◆ **What you will do**: Write out the entries below exactly. End with the line that contains "### Template template parameters".

Top of Record excerpts

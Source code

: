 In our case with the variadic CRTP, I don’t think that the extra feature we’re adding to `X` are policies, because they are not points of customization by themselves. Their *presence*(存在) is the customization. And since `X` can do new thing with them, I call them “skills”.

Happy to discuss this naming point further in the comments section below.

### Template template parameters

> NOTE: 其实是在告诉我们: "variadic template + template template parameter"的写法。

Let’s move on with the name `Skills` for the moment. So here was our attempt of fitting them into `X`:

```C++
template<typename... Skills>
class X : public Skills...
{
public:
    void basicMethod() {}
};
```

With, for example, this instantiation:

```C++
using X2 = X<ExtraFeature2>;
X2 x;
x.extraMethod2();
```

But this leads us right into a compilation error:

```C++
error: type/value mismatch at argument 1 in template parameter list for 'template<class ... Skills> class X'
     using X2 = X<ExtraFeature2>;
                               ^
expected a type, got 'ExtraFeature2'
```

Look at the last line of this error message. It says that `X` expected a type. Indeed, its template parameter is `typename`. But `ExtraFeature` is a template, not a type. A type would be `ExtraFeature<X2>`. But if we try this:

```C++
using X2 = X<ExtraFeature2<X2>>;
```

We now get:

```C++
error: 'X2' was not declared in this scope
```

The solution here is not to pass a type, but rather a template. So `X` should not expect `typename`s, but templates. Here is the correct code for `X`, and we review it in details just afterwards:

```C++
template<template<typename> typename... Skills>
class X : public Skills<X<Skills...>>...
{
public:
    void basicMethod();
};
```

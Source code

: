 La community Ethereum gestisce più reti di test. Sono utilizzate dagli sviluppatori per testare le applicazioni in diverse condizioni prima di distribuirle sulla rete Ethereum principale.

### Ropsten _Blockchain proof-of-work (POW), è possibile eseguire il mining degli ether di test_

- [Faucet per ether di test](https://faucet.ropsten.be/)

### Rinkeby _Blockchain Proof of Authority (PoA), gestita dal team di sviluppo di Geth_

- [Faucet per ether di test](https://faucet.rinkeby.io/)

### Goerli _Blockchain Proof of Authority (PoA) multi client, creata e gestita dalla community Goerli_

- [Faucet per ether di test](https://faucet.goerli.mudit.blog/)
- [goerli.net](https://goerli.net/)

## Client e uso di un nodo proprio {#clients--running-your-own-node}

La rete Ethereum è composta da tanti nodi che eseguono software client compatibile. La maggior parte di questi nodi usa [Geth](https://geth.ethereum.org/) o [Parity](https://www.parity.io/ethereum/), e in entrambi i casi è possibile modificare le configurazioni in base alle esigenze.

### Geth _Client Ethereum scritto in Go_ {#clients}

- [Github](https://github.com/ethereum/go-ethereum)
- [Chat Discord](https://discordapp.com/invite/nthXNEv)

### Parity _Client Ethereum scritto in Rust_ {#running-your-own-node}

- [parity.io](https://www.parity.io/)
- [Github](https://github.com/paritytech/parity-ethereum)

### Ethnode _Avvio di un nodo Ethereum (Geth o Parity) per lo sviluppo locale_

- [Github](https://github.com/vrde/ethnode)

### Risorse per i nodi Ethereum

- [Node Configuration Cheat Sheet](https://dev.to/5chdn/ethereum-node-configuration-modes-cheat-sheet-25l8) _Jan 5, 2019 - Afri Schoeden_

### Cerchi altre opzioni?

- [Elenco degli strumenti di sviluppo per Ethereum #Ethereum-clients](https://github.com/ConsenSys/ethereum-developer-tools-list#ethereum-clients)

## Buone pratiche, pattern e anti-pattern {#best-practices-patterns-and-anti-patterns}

Bottom of Record excerpts

◆ **Answer for the task**:
Source code

: In our case with the variadic CRTP, I don’t think that the extra feature we’re adding to `X` are policies, because they are not points of customization by themselves. Their *presence*(存在) is the customization. And since `X` can do new thing with them, I call them “skills”.

Happy to discuss this naming point further in the comments section below.

### Template template parameters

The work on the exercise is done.